BURSTING AT THE SEAMS
An interview with CLOUDBURST writer/director, Thom Fitzgerald.

“Sometimes I blush watching the movie but I also know what I cut out, which is much, much worse.” This is a quote from mild-mannered filmmaker, Thom Fitzgerald. From the sounds of it, he is describing his latest film as some raunchy R-rated comedy where young men behave very badly, only this isn’t the case. He is actually talking about CLOUDBURST, his seventh feature film, that tells the story of two aging women who take a road trip to Canada to get married. It’s not what I was expecting either.

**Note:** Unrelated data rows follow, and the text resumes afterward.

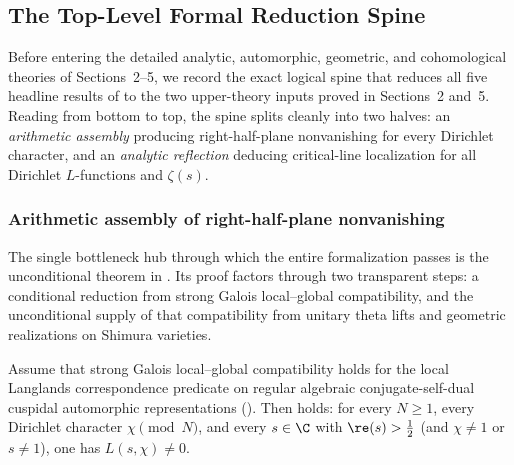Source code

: \subsection{The Top-Level Formal Reduction Spine}
\label{subsec:ch01-spine}

Before entering the detailed analytic, automorphic, geometric, and
cohomological theories of Sections~2--5, we record the exact logical spine that
reduces all five headline results of  to the two upper-theory
inputs proved in Sections~2 and~5.
Reading from bottom to top, the spine splits cleanly into two halves: an
\emph{arithmetic assembly} producing right-half-plane nonvanishing for every
Dirichlet character, and an \emph{analytic reflection} deducing critical-line
localization for all Dirichlet $L$-functions and $\zeta(s)$.

\subsubsection{Arithmetic assembly of right-half-plane nonvanishing}

The single bottleneck hub through which the entire formalization passes is the
unconditional theorem  in
.
Its proof factors through two transparent steps: a conditional reduction from
strong Galois local--global compatibility, and the unconditional supply of that
compatibility from unitary theta lifts and geometric realizations on Shimura
varieties.

\begin{proposition}
\label{prop:ch01-every-of-row}
Assume that strong Galois local--global compatibility holds for the local
Langlands correspondence predicate  on
regular algebraic conjugate-self-dual cuspidal automorphic representations
().
Then  holds: for every $N \ge 1$, every
Dirichlet character $\chi \pmod{N}$, and every $s \in \C$ with
$\re(s) > \tfrac{1}{2}$ (and $\chi \neq 1$ or $s \neq 1$), one has
$L(s, \chi) \neq 0$.
\end{proposition}

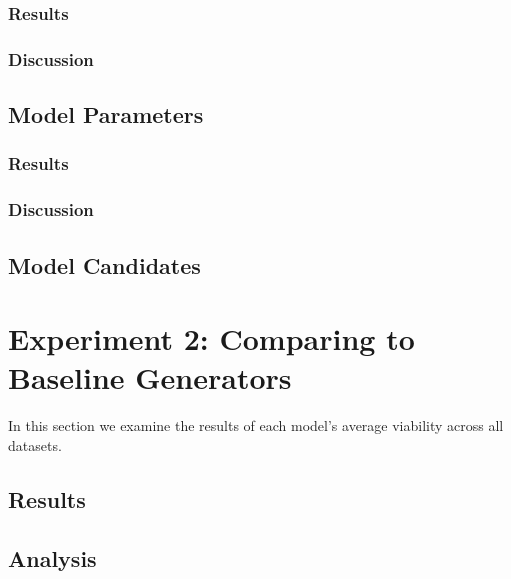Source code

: \documentclass[12pt,a4paper]{report}
\begin{document}
\subsubsection{Results}

\subsubsection{Discussion}

\subsection{Model Parameters}
\subsubsection{Results}

\subsubsection{Discussion}

\subsection{Model Candidates}




\section{Experiment 2: Comparing to Baseline Generators}
\label{sec:overall}
In this section we examine the results of each model's average viability across all datasets. 
\subsection{Results}


\subsection{Analysis}


\end{document}
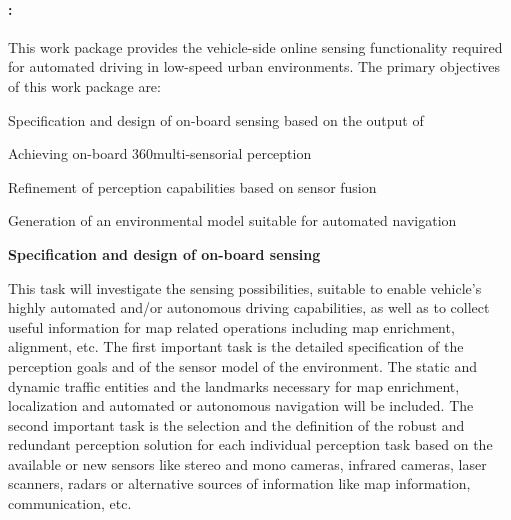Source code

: 
\paragraph{\WPPerception: \WPPerceptionTitle\\}
{\noindent\wptablefont
\label{wp3}

\wptableheaderB{\WPPerceptionVW}{\WPPerceptionETHZ}{\WPPerceptionIBM}{\WPPerceptionCLUJ}{\WPPerceptionPRAGUE}

This work package provides the vehicle-side online sensing functionality required for automated driving in low-speed urban environments. The primary objectives of this work package are:
\begin{denseItemize}
\item Specification and design of on-board sensing based on the output of \WPSpecification
\item Achieving on-board 360\degree \space multi-sensorial perception
\item Refinement of perception capabilities based on sensor fusion
\item Generation of an environmental model suitable for automated navigation
\end{denseItemize}

\begin{tasks}{\WPPerceptionNo}

\item  {\bf Specification and design of on-board sensing}
  \taskpartners{\CLUJ{}}{\PRAGUE{}, \VW{}}
    \label{task:wpper:spec}
  
This task will investigate the sensing possibilities, suitable to enable vehicle's highly automated and/or autonomous driving capabilities, as well as to collect useful information for map related operations including map enrichment, alignment, etc. 
The first important task is the detailed specification of the perception goals and of the sensor model of the environment. The static and dynamic traffic entities and the landmarks necessary for map enrichment, localization and automated or autonomous navigation will be included.
The second important task is the selection and the definition of the robust and redundant perception solution for each individual perception task based on the available or new sensors like stereo and mono cameras, infrared cameras, laser scanners, radars or alternative sources of information like map information, communication, etc.


\end{tasks}}

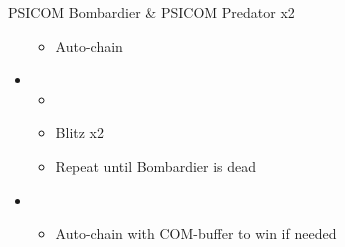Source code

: \begin{multicols}{2}
\begin{battle}[0:26]{PSICOM Bombardier \& PSICOM Predator x2}
\begin{itemize}
\begin{itemize}
              \item Auto-chain
            \end{itemize}
      \item \first
            \begin{itemize}
              \item \stagger
              \item Blitz x2
              \item Repeat until Bombardier is dead
            \end{itemize}
      \item \second
            \begin{itemize}
              \item Auto-chain with COM-buffer to win if needed
            \end{itemize}
    \end{itemize}
     
  \end{battle}

  \vfill


\end{multicols}
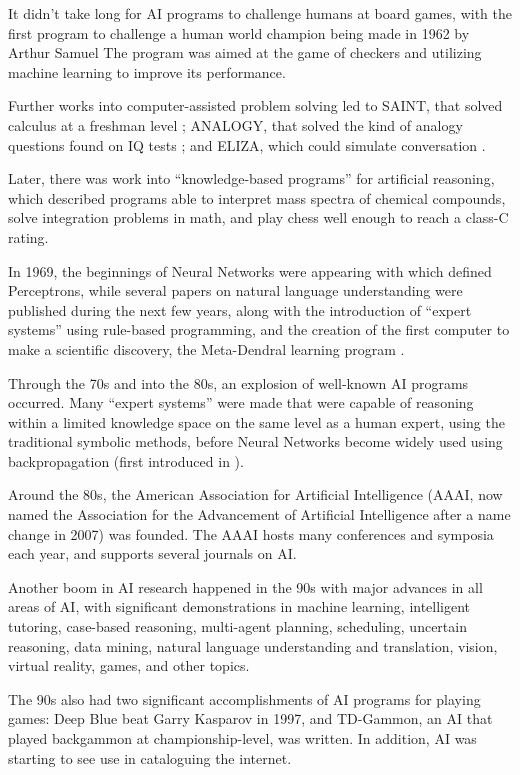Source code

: \documentclass[]{report}
\begin{document}
It didn't take long for AI programs to challenge humans at board games, with the
first program to challenge a human world champion being made in 1962 by Arthur
Samuel The program was aimed at the game of checkers and utilizing machine
learning to improve its performance.

Further works into computer-assisted problem solving led to SAINT, that solved
calculus at a freshman level \citep{slagle1963heuristic}; ANALOGY, that solved
the kind of analogy questions found on IQ tests \citet{evans1964program}; and
ELIZA, which could simulate conversation \citep{weizenbaum1966eliza}.

Later, there was work into ``knowledge-based programs'' for artificial
reasoning, which described programs able to interpret mass spectra of chemical
compounds, solve integration problems in math, and play chess well enough to
reach a class-C rating.

In 1969, the beginnings of Neural Networks were appearing with
\citet{minsky1969perceptrons} which defined Perceptrons, while several papers on
natural language understanding were published during the next few years, along
with the introduction of ``expert systems'' using rule-based programming, and
the creation of the first computer to make a scientific discovery, the
Meta-Dendral learning program \citep{buchanan1976applications}.

Through the 70s and into the 80s, an explosion of well-known AI programs
occurred. Many ``expert systems'' were made that were capable of reasoning
within a limited knowledge space on the same level as a human expert, using the
traditional symbolic methods, before Neural Networks become widely used using
backpropagation (first introduced in \citet{werbos1974beyond}).

Around the 80s, the American Association for Artificial Intelligence (AAAI, now
named the Association for the Advancement of Artificial Intelligence after a
name change in 2007) was founded. The AAAI hosts many conferences and symposia
each year, and supports several journals on AI.

Another boom in AI research happened in the 90s with major advances in all areas
of AI, with significant demonstrations in machine learning, intelligent
tutoring, case-based reasoning, multi-agent planning, scheduling, uncertain
reasoning, data mining, natural language understanding and translation, vision,
virtual reality, games, and other topics.

The 90s also had two significant accomplishments of AI programs for playing
games: Deep Blue beat Garry Kasparov in 1997, and TD-Gammon, an AI that played
backgammon at championship-level, was written. In addition, AI was starting to
see use in cataloguing the internet.
\end{document}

CLOUDBURST is based on Fitzgerald’s own 2010 play of the same name, but he probably knew all along the story would not stop there. “When I’m reading any book or watching any play, I am making into a film in my mind,” Fitzgerald shares with me, when me meet in person at the Toronto Inside Out Film Festival. “And it turned out that watching my own play was no different.”

This may seem like a lengthy process but starting on the stage first had its advantages. “Being a play first, it was like the greatest education and rehearsal period. Even though it was a different cast, I was still able to try every line of dialogue different ways and learn about how the audience would feel it.”

Of course the major difference between the stage production and the film version, which is playing throughout Canada this March, is landscape. In CLOUDBURST, Stella and Dot (Olympia Dukakis and Brenda Fricker) are fleeing America, and Dot’s family, to get to Canada so that they can marry and Dot’s family will no longer have the power to put her in a home, thus breaking up their 30 year relationship.

“When they get on the open road, their world just explodes. In the play, they were either inside their home or inside their truck. Film can bring the idea of Canada to life. They become so small amidst those landscapes and that itself speaks to their point of view opening up and expanding as well.”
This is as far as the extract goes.